Gruntwork Newsletter, November 2018
Once a month, we send out a newsletter to all Gruntwork customers that describes all the updates we’ve made in the last month, news in the…

Once a month, we send out a newsletter to all Gruntwork customers that describes all the updates we’ve made in the last month, news in the DevOps industry, and important security updates. Note that many of the links below go to private repos in the Gruntwork Infrastructure as Code Library and Reference Architecture that are only accessible to customers.
Hello Grunts,
In the last month, we added production-ready usage patterns for ELK, updated our ECS modules to do deployment checks, added support for Aurora serverless, made a large number of updates to Terratest, including a log parser that makes it easier to debug failing tests, and fixed a large number of bugs.
As always, if you have any questions or need help, email us at support@gruntwork.io!
Gruntwork Updates
ELK Usage Pattern
Motivation: Last August, we released a set of modules for running the ELK Stack (Elasticsearch, Logstash, Kibana) on top of AWS: package-elk.
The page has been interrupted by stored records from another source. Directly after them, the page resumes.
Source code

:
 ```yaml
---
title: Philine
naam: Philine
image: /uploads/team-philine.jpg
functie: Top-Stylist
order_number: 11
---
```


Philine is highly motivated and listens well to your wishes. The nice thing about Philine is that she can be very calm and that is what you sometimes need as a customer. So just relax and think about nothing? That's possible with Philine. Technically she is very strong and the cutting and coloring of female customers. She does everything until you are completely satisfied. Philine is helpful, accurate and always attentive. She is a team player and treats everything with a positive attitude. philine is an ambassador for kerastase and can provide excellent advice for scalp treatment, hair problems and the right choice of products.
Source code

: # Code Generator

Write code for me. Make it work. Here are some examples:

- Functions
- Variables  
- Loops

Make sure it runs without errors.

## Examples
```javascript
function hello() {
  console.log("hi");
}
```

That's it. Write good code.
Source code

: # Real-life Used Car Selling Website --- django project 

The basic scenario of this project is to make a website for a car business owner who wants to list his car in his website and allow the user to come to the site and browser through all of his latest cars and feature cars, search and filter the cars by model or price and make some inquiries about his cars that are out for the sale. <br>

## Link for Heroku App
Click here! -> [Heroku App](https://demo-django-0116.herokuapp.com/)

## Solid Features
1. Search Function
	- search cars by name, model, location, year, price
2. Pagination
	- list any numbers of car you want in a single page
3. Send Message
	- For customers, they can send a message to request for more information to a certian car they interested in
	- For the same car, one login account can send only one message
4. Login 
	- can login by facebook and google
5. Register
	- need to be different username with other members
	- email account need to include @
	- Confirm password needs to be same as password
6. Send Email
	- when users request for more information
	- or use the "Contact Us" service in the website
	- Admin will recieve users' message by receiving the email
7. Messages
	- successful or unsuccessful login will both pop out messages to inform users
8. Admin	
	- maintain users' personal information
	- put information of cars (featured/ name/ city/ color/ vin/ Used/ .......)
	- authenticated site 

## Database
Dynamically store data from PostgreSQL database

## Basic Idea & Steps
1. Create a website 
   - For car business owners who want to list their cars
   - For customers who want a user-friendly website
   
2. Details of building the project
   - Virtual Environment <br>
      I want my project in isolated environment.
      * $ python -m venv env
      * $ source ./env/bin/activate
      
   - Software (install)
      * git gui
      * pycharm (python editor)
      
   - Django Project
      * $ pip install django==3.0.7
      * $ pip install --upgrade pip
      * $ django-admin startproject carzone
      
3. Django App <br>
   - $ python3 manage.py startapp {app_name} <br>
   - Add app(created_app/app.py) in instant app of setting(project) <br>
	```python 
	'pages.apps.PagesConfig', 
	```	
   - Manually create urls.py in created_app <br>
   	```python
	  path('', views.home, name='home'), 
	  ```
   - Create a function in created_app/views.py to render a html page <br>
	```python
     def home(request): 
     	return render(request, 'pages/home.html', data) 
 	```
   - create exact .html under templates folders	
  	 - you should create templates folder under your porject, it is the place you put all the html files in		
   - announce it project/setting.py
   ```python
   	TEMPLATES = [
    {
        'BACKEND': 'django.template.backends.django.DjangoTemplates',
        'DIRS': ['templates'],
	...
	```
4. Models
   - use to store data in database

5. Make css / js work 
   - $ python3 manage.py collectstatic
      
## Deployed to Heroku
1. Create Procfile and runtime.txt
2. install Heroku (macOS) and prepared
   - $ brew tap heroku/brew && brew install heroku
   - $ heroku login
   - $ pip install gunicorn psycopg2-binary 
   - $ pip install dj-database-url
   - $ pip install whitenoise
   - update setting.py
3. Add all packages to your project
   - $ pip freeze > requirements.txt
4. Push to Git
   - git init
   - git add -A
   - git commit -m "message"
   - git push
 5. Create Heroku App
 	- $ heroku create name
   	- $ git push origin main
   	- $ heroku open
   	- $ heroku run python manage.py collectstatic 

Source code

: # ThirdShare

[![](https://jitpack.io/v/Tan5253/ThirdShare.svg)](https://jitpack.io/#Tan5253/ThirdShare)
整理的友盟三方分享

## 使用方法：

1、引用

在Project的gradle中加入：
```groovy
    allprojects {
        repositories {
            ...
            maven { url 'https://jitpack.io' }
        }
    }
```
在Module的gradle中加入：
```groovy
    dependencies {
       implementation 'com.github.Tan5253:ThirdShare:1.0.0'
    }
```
We got requests from customers about the best ways to use those modules, both in pre-prod and production environments.
Solution: We’ve updated our Acme Reference Architecture with two examples:
- Multi-cluster ELK deployment: This code shows how to run all the different components of the ELK stack (Elasticsearch master nodes, Elasticsearch data nodes, Logstash nodes, Kibana nodes) in separate clusters (that is, separate Auto Scaling Groups). This is the recommended deployment for production, as it lets you scale each of these clusters separately.
- Single-cluster ELK deployment: This code shows how to run all the different components of the ELK stack in a single cluster (a single Auto Scaling Group). This is the recommended deployment for pre-prod environments, as it allows you to keep the number of instances small and save money.
What to do about it: Use the code above to deploy package-elk in your own AWS accounts!
ECS service deployment checks
Motivation: When using Terraform to deploying Docker containers to ECS, the built in aws_ecs_service
resource will return report “success” as soon as the container has been scheduled for deployment. However, this doesn’t check if ECS actually managed to deploy your service! So terraform apply
completes successfully, and you don’t get any errors, but in reality, the container may fail to deploy due to a bug or the ECS cluster being out of resources.
Solution: All of the ecs-service
modules in module-ecs
will now run a separate binary as part of the deployment to verify the container is actually running before completing apply
. This binary will wait for up to 10 minutes (configurable via the deployment_check_timeout_seconds
input parameter) before timing out the check. Upon a check failure, the binary will output the last 5 events on the ECS service, helping you debug potential deployment failures during the terraform apply
. In addition, if you setup an ALB or NLB with the service, the binary will check the ALB/NLB to verify the container is passing health checks.
What to do about it: The binary will automatically be triggered with each deploy when you update to module-ecs, v0.10.0. This binary requires a working python install to run (supports versions 2.7, 3.5, 3.6, and 3.7). If you do not have a working python install, you can get the old behavior by setting the enable_ecs_deployment_check
module input to false
.
Aurora serverless (plus, deletion protection)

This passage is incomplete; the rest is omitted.